Николай Иванович говорил возбужденным и бархатным голосом, глаза его стали круглыми, нож полосовал воздух. Екатерина Дмитриевна стояла около, держась за спинку кресла. Когда он выговорился и опять принялся разрезать журнал, – она подошла и положила ему руку на волосы:

– Коленька, тебе будет очень больно то, что я скажу. Я хотела скрыть, но вышло так, что нужно сказать…

Николай Иванович освободил голову от ее руки и внимательно вгляделся:

– Да, я слушаю, Катя.

– Помнишь, мы как-то с тобой повздорили, и я тебе сказала со зла, чтобы ты не был очень спокоен на мой счет… А потом отрицала это…

– Да, помню. – Он положил книгу и совсем повернулся в кресле.
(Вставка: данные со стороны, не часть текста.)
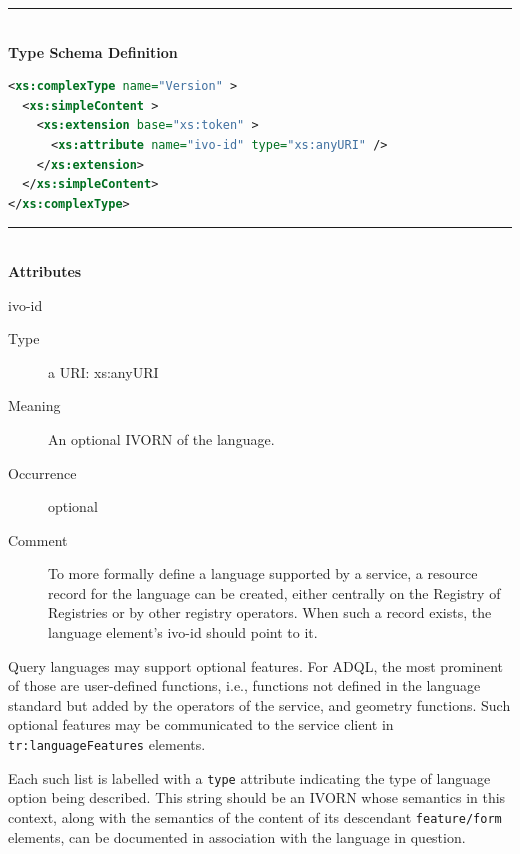 \documentclass{ivoa}
\begin{document}

\noindent\rule[-2pt]{\textwidth}{0.5pt}\\
			\textbf{ Type Schema Definition}

\begin{lstlisting}[language=XML]
<xs:complexType name="Version" >
  <xs:simpleContent >
    <xs:extension base="xs:token" >
      <xs:attribute name="ivo-id" type="xs:anyURI" />
    </xs:extension>
  </xs:simpleContent>
</xs:complexType>
\end{lstlisting}

\noindent\rule[-2pt]{\textwidth}{0.5pt}\\
					\textbf{ Attributes}

\begin{bigdescription}
\item[ivo-id]
\begin{description}
\item[Type\quad] a URI: xs:anyURI
\item[Meaning\quad] 
    				An optional IVORN of the language.
    				
\item[Occurrence\quad] optional
\item[Comment\quad] 
    					To more formally define a language supported by a service,
    					a resource record for the language can be created, either
    					centrally on the Registry of Registries or by other registry operators.  
    					When such a record exists, the language element's ivo-id
    					should point to it.
    				
\end{description}


\end{bigdescription}




Query languages may support optional features.  For ADQL, the most prominent
of those are user-defined functions, i.e., functions not defined in the language
standard but added by the operators of the service, and geometry functions.
Such optional features may be communicated to the service client in
\texttt{tr:languageFeatures} elements.  

Each such list is labelled with a \texttt{type} attribute
indicating the type of language option being described.
This string should be an IVORN whose semantics in this context,
along with the semantics of the content of its descendant 
\texttt{feature/form} elements,
can be documented in association with the language in question.
\end{document}
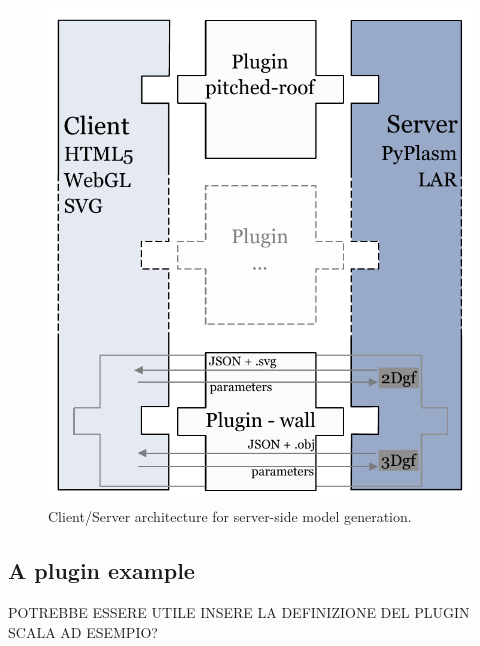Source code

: \begin{figure}[htbp] %
   \centering

   \includegraphics[width=0.6\linewidth]{images/architecture-h}

   \caption{Client/Server architecture for server-side model generation.}
   \label{fig:c-s-arch}
\end{figure}

\subsection{A plugin example}

POTREBBE ESSERE UTILE INSERE LA DEFINIZIONE DEL PLUGIN SCALA AD ESEMPIO?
Глаза его, встретясь с простым и спокойным взором Кати, забегали от испуга.

– Так вот… Я тебе тогда солгала… Я была тебе неверна…

Он жалобно сморщился, стараясь улыбнуться. У него пересохло во рту. Когда молчать уже дольше было нельзя, он проговорил глухо:

– Ты хорошо сделала, что сказала… Спасибо, Катя…

Тогда она взяла его руку, прикоснулась к ней губами и прижала к груди. Но рука выскользнула, и она ее не удерживала. Потом Екатерина Дмитриевна тихо опустилась на ковер и положила голову на кожаный выступ кресла.

– Больше тебе не нужно ничего говорить?

– Нет. Уйди, Катя.

Она поднялась и вышла. В дверях столовой на нее неожиданно налетела Даша, схватила, стиснула и зашептала, целуя в волосы, в шею, в уши:

– Прости, прости!.. Ты дивная, ты изумительная!.. Я все слышала… Простишь ты меня, простишь ты меня, Катя?.. Катя?..

Екатерина Дмитриевна осторожно высвободилась, подошла к столу, поправила морщину на скатерти и сказала:

– Я исполнила твое приказание, Даша.

– Катя, простишь ты меня когда-нибудь?

– Ты была права, Даша. Так лучше, как вышло.

– Ничего я не была права! Я от злости… Я от злости… А теперь вижу, что тебя никто не смеет осуждать. Пускай мы все страдаем, пускай нам будет больно, но ты – права, я это чувствую, ты права во всем. Прости меня, Катя.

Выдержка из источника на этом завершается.